__Provided material__

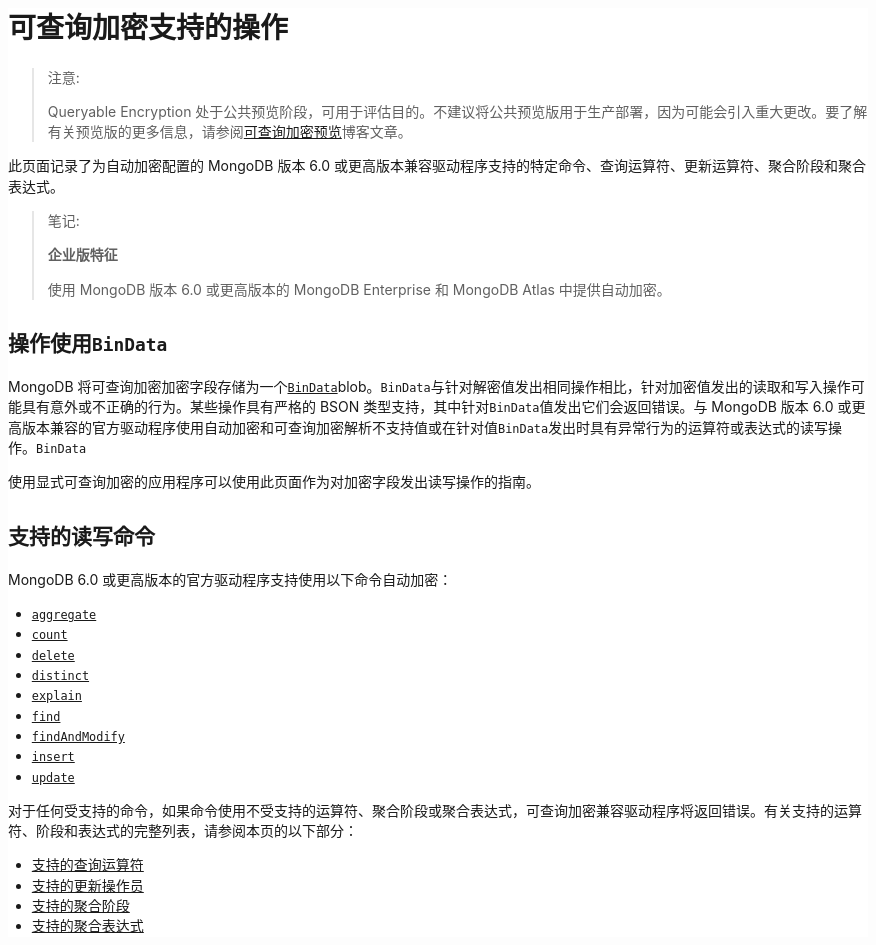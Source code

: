 # 可查询加密支持的操作

> 注意:
>
> Queryable Encryption 处于公共预览阶段，可用于评估目的。不建议将公共预览版用于生产部署，因为可能会引入重大更改。要了解有关预览版的更多信息，请参阅[可查询加密预览](https://www.mongodb.com/blog/post/mongodb-releases-queryable-encryption-preview/)博客文章。

此页面记录了为自动加密配置的 MongoDB 版本 6.0 或更高版本兼容驱动程序支持的特定命令、查询运算符、更新运算符、聚合阶段和聚合表达式。

> 笔记:
>
> **企业版特征**
>
> 使用 MongoDB 版本 6.0 或更高版本的 MongoDB Enterprise 和 MongoDB Atlas 中提供自动加密。

## 操作使用`BinData`

MongoDB 将可查询加密加密字段存储为一个[`BinData`](https://www.mongodb.com/docs/manual/reference/mongodb-extended-json-v1/#mongodb-bsontype-data_binary)blob。`BinData`与针对解密值发出相同操作相比，针对加密值发出的读取和写入操作可能具有意外或不正确的行为。某些操作具有严格的 BSON 类型支持，其中针对`BinData`值发出它们会返回错误。与 MongoDB 版本 6.0 或更高版本兼容的官方驱动程序使用自动加密和可查询加密解析不支持值或在针对值`BinData`发出时具有异常行为的运算符或表达式的读写操作。`BinData`

使用显式可查询加密的应用程序可以使用此页面作为对加密字段发出读写操作的指南。

## 支持的读写命令

MongoDB 6.0 或更高版本的官方驱动程序支持使用以下命令自动加密：

- [`aggregate`](https://www.mongodb.com/docs/manual/reference/command/aggregate/#mongodb-dbcommand-dbcmd.aggregate)
- [`count`](https://www.mongodb.com/docs/manual/reference/command/count/#mongodb-dbcommand-dbcmd.count)
- [`delete`](https://www.mongodb.com/docs/manual/reference/command/delete/#mongodb-dbcommand-dbcmd.delete)
- [`distinct`](https://www.mongodb.com/docs/manual/reference/command/distinct/#mongodb-dbcommand-dbcmd.distinct)
- [`explain`](https://www.mongodb.com/docs/manual/reference/command/explain/#mongodb-dbcommand-dbcmd.explain)
- [`find`](https://www.mongodb.com/docs/manual/reference/command/find/#mongodb-dbcommand-dbcmd.find)
- [`findAndModify`](https://www.mongodb.com/docs/manual/reference/command/findAndModify/#mongodb-dbcommand-dbcmd.findAndModify)
- [`insert`](https://www.mongodb.com/docs/manual/reference/command/insert/#mongodb-dbcommand-dbcmd.insert)
- [`update`](https://www.mongodb.com/docs/manual/reference/command/update/#mongodb-dbcommand-dbcmd.update)

对于任何受支持的命令，如果命令使用不受支持的运算符、聚合阶段或聚合表达式，可查询加密兼容驱动程序将返回错误。有关支持的运算符、阶段和表达式的完整列表，请参阅本页的以下部分：

* [支持的查询运算符](https://www.mongodb.com/docs/manual/core/queryable-encryption/reference/supported-operations/#std-label-qe-supported-query-operators)
* [支持的更新操作员](https://www.mongodb.com/docs/manual/core/queryable-encryption/reference/supported-operations/#std-label-qe-supported-update-operators)
* [支持的聚合阶段](https://www.mongodb.com/docs/manual/core/queryable-encryption/reference/supported-operations/#std-label-qe-supported-aggregation-stages)
* [支持的聚合表达式](https://www.mongodb.com/docs/manual/core/queryable-encryption/reference/supported-operations/#std-label-qe-supported-aggregation-expressions)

__Brief__
Transcribe all lines above exactly, skipping pictures.

__Exercise answer__
Source code

: # 可查询加密支持的操作

> 注意:
>
> Queryable Encryption 处于公共预览阶段，可用于评估目的。不建议将公共预览版用于生产部署，因为可能会引入重大更改。要了解有关预览版的更多信息，请参阅[可查询加密预览](https://www.mongodb.com/blog/post/mongodb-releases-queryable-encryption-preview/)博客文章。

此页面记录了为自动加密配置的 MongoDB 版本 6.0 或更高版本兼容驱动程序支持的特定命令、查询运算符、更新运算符、聚合阶段和聚合表达式。

> 笔记:
>
> **企业版特征**
>
> 使用 MongoDB 版本 6.0 或更高版本的 MongoDB Enterprise 和 MongoDB Atlas 中提供自动加密。

## 操作使用`BinData`

MongoDB 将可查询加密加密字段存储为一个[`BinData`](https://www.mongodb.com/docs/manual/reference/mongodb-extended-json-v1/#mongodb-bsontype-data_binary)blob。`BinData`与针对解密值发出相同操作相比，针对加密值发出的读取和写入操作可能具有意外或不正确的行为。某些操作具有严格的 BSON 类型支持，其中针对`BinData`值发出它们会返回错误。与 MongoDB 版本 6.0 或更高版本兼容的官方驱动程序使用自动加密和可查询加密解析不支持值或在针对值`BinData`发出时具有异常行为的运算符或表达式的读写操作。`BinData`

使用显式可查询加密的应用程序可以使用此页面作为对加密字段发出读写操作的指南。

## 支持的读写命令

MongoDB 6.0 或更高版本的官方驱动程序支持使用以下命令自动加密：

- [`aggregate`](https://www.mongodb.com/docs/manual/reference/command/aggregate/#mongodb-dbcommand-dbcmd.aggregate)
- [`count`](https://www.mongodb.com/docs/manual/reference/command/count/#mongodb-dbcommand-dbcmd.count)
- [`delete`](https://www.mongodb.com/docs/manual/reference/command/delete/#mongodb-dbcommand-dbcmd.delete)
- [`distinct`](https://www.mongodb.com/docs/manual/reference/command/distinct/#mongodb-dbcommand-dbcmd.distinct)
- [`explain`](https://www.mongodb.com/docs/manual/reference/command/explain/#mongodb-dbcommand-dbcmd.explain)
- [`find`](https://www.mongodb.com/docs/manual/reference/command/find/#mongodb-dbcommand-dbcmd.find)
- [`findAndModify`](https://www.mongodb.com/docs/manual/reference/command/findAndModify/#mongodb-dbcommand-dbcmd.findAndModify)
- [`insert`](https://www.mongodb.com/docs/manual/reference/command/insert/#mongodb-dbcommand-dbcmd.insert)
- [`update`](https://www.mongodb.com/docs/manual/reference/command/update/#mongodb-dbcommand-dbcmd.update)

对于任何受支持的命令，如果命令使用不受支持的运算符、聚合阶段或聚合表达式，可查询加密兼容驱动程序将返回错误。有关支持的运算符、阶段和表达式的完整列表，请参阅本页的以下部分：

* [支持的查询运算符](https://www.mongodb.com/docs/manual/core/queryable-encryption/reference/supported-operations/#std-label-qe-supported-query-operators)
* [支持的更新操作员](https://www.mongodb.com/docs/manual/core/queryable-encryption/reference/supported-operations/#std-label-qe-supported-update-operators)
* [支持的聚合阶段](https://www.mongodb.com/docs/manual/core/queryable-encryption/reference/supported-operations/#std-label-qe-supported-aggregation-stages)
* [支持的聚合表达式](https://www.mongodb.com/docs/manual/core/queryable-encryption/reference/supported-operations/#std-label-qe-supported-aggregation-expressions)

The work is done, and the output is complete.